Archive for December, 2005

Most of the Information on the Internet is Wrong

Attention reader: this website may contain terrible advice and fundamentally flawed code samples. Personally, I don't believe this to be the case, but my advice to you is to read it as if that were true. That you should question everything you read is not a principle unique to technical websites, of course. However, I have found that some very smart people are willing to suspend disbelief when they see code written on some idiot's website.

I have complained about the Code Project website before. Although there are some exceptional articles on it, and many useful samples, these are dwarfed by the sheer volume of terrible ideas. There is a rating system, but this is only a halfassed attempt to filter out the crap. Fact is, the names of API functions bring in traffic. Code quality is not part of the pagerank formula.

My objective isn't to single out the Code Project - it is only the most successful of many similar sites. The reason I am mentioning it is because I found the following in an article today:

What we are implementing is called a COM class, so it should have a GUID associated with it.

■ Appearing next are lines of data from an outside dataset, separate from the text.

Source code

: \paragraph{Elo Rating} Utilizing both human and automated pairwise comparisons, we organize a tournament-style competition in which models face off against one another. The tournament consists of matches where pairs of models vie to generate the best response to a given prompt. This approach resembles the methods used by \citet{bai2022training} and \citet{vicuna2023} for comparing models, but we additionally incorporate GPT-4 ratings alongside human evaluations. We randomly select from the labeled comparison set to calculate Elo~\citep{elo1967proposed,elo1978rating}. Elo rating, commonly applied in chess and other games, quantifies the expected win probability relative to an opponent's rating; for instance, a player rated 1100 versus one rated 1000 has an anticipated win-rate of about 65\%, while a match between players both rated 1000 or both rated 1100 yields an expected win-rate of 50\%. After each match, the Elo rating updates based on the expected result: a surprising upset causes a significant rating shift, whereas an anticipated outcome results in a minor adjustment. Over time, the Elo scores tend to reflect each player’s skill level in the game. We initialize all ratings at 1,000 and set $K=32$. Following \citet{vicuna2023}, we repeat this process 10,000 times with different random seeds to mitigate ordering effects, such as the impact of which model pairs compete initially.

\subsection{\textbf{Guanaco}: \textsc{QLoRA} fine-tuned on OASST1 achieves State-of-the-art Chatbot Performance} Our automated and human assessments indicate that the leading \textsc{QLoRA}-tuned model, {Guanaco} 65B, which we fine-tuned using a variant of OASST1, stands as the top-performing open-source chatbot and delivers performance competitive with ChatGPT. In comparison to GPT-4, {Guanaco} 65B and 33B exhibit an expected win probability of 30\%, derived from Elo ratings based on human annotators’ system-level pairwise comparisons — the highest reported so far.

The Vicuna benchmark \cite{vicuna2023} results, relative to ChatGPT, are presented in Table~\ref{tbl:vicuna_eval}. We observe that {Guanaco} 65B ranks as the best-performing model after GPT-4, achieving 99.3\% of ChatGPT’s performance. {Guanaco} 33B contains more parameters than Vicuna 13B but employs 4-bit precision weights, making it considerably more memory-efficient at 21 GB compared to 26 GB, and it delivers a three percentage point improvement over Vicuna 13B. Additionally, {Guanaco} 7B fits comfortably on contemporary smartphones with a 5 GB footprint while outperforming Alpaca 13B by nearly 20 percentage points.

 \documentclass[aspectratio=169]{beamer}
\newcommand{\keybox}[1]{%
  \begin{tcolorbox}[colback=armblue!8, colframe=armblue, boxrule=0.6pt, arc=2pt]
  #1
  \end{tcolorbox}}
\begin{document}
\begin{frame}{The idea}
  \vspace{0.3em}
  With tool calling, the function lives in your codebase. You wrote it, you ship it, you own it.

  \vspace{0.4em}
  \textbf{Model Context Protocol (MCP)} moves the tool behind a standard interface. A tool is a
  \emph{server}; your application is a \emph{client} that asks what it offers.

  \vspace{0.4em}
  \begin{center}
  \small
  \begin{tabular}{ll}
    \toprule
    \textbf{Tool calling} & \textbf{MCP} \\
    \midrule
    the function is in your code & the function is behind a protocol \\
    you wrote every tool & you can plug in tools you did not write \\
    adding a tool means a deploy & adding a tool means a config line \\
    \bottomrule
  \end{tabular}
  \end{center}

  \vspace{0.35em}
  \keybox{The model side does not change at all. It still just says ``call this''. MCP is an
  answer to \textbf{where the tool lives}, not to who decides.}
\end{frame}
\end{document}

There is a tool you can use to generate a GUID called guidgen.exe, or you can take the one I've generated for you:

[Guid("{21F21921-B0FD-4801-862F-4BC417928574}")]

This is slightly paraphrased, and the GUID is replaced (I'm not sure why, but I would feel bad embarrasing the author by linking to him). It's clear to me that he doesn't fully understand what he is trying to teach, but it probably isn't to the lion's share of ignorant programmers in the world. It's also obvious to me that using a GUID from a website tutorial in commercial software is a profoundly bad idea, but this apparently isn't so for everyone.

I wonder how many senior developers have blown their stack after finally finding this GUID conflict in a subordinate's code? That would be an interesting case study of the law of large numbers.

The phenomenon of blindly accepting anything in virtual print goes in both directions. In addition to giving you lots of things you can do (but shouldn't), sites also tell you things you can't do (but actually, you can). Many are the times I've been told, "sorry, this bug can't be fixed" with a link to a Code Project forum post with some anonymous boob saying, "there's no way to do it." Similar incidents over the years have put me on a hair trigger when it comes to samples.

If you can't trust the MSDN documentation all of the time, you certainly can't trust the plebeians in the forums.

Using LeakDiag to Debug Unmanaged Memory Leaks

I have been getting quite a few google hits for search strings like this:

unmanaged memory leaks windbg

It's the second-most-common combination of search terms, trailing "hank goldberg picks" by a hell of a lot. I don't think the searches are coming from the same demographic. Anyway, I thought I would write up one of the easiest techniques that I'm aware of for debugging a memory leak in unmanaged code. This one doesn't touch WinDbg, but rather uses a few other Microsoft PSS tools specifically built for this purpose.

For this example, I fired up the MFC wizard and created a new scratch application. To that I added some logic to leak roughly 2K of memory every tenth of a second.

#include <vector>

using namespace std;

BEGIN_MESSAGE_MAP(CMainFrame, CFrameWnd)
    ON_WM_CREATE()
    ON_WM_TIMER()
END_MESSAGE_MAP()

// Incredibly stupid memory leak
void CMainFrame::OnTimer(UINT_PTR nIDEvent)
{
    UNREFERENCED_PARAMETER(nIDEvent);

    vector<int>* pvec = new vector<int>();
    for(int i = 0; i < 500; i++)
    {
        pvec->push_back(i);
    }
}

int CMainFrame::OnCreate(LPCREATESTRUCT lpCreateStruct)
{
    // ...
    this->SetTimer(1, 100, NULL);
}

Supposing we had not done this on purpose, it would be clear from looking at the process in Perfmon that we were dealing with a memory leak. The Private Bytes counter for this process grows steadily while the application is doing nothing in particular.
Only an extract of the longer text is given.